Anthropology and Sociology
ANSO Tuesday Seminars Autumn 2021 Poster

Vernacular Rights Cultures: The Politics of Origins, Human Rights and Gendered Struggles for Justice

Sumi Madhok, The London School of Economics
, -

Maison de la Paix - Genève, Room S5 Petal 1 (hybrid event)

PLEASE NOTE: Access to indoor public events is limited to attendees with a Swiss or European COVID certificate. In addition, face masks must be worn to all in-person events at the Graduate Institute.

This event is part of the ANSO Tuesday Seminar Series.

Add to Calendar
Event connection


In her recently published book, Sumi Madhok tells a different story of worldmaking around rights and human rights. This is a story of vernacular rights cultures. These stories of vernacular rights cultures refuse the racialised, originary and binary global human rights talk or what Madhok calls the ‘politics of origins’. They interrupt the originary, statist, institutional and Eurocentric stories that global human rights likes to tell about itself. The stories of vernacular rights cultures foreground the struggles for rights and justice by  subaltern groups in ‘most of the world’. These are stories of the critical conceptual vocabularies, subaltern mobilisations, and of conflictual gendered politics of rights; they are stories of the struggles for economic redistributive justice but also for representational justice; and, they are stories of conceptual diversity, of oppositional politics of protest against authoritarianism, and, of the political imaginaries that animate subaltern rights politics but also open up different futures and possibilities for rights and human rights around the globe.

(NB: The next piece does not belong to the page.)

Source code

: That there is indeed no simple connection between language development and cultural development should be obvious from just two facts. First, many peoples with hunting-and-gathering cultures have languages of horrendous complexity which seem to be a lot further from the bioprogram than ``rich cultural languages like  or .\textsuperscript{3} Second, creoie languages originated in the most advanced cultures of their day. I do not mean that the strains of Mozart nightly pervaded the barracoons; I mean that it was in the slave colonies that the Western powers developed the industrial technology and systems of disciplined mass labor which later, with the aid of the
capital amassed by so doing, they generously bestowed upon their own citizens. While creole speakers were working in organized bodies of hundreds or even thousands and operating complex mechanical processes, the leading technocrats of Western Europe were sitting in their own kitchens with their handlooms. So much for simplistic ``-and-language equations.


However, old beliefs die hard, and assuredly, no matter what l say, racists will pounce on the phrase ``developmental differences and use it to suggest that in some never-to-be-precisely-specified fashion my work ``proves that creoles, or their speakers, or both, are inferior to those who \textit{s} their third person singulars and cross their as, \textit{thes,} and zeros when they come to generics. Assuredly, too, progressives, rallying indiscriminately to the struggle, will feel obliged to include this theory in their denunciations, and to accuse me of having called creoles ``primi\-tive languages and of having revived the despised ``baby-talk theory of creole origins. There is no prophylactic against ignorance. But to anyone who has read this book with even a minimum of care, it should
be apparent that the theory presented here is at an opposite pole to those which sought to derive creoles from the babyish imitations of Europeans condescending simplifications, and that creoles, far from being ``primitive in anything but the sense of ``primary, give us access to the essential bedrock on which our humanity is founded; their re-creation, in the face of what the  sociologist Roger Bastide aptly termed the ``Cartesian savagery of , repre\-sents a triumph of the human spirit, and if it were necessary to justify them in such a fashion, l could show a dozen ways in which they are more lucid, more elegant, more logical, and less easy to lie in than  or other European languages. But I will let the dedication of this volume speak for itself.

Importantly, the stories of vernacular rights cultures signal that a theoretical and philosophical critique of global human rights alone cannot account for the life-worlds of subaltern struggles for rights and entitlements, or indeed for the critical vocabulary and political grammar within which these struggles and demands are articulated. For, quite simply, the terms of the critique of global human rights have been such that these end up resurrecting and reproducing the object of their critiques, ‘West’ as the subject via critique, while also simultaneously reproducing the global inequalities of ‘West’. Critiques of global human rights, though useful and significant in demystifying the constellations of power and their entanglements must only be the starting point for the production of new intellectual and conceptual histories, geographies and epistemologies of rights from different locations, including subaltern locations around the globe.


About the Speaker

Sumi Madhok is Professor of Political Theory and Gender Studies at the London School of Economics and Political Science. Her most recent book is titled: Vernacular Rights Cultures: The Politics of Origins, Human Rights and Gendered Struggles for Justice ( 2021). She is also the author of Rethinking Agency: Gender, Developmentalism and Rights (2013) and the co-editor of Gender, Agency and Coercion (2013), and The Sage Handbook of Feminist Theory (2014).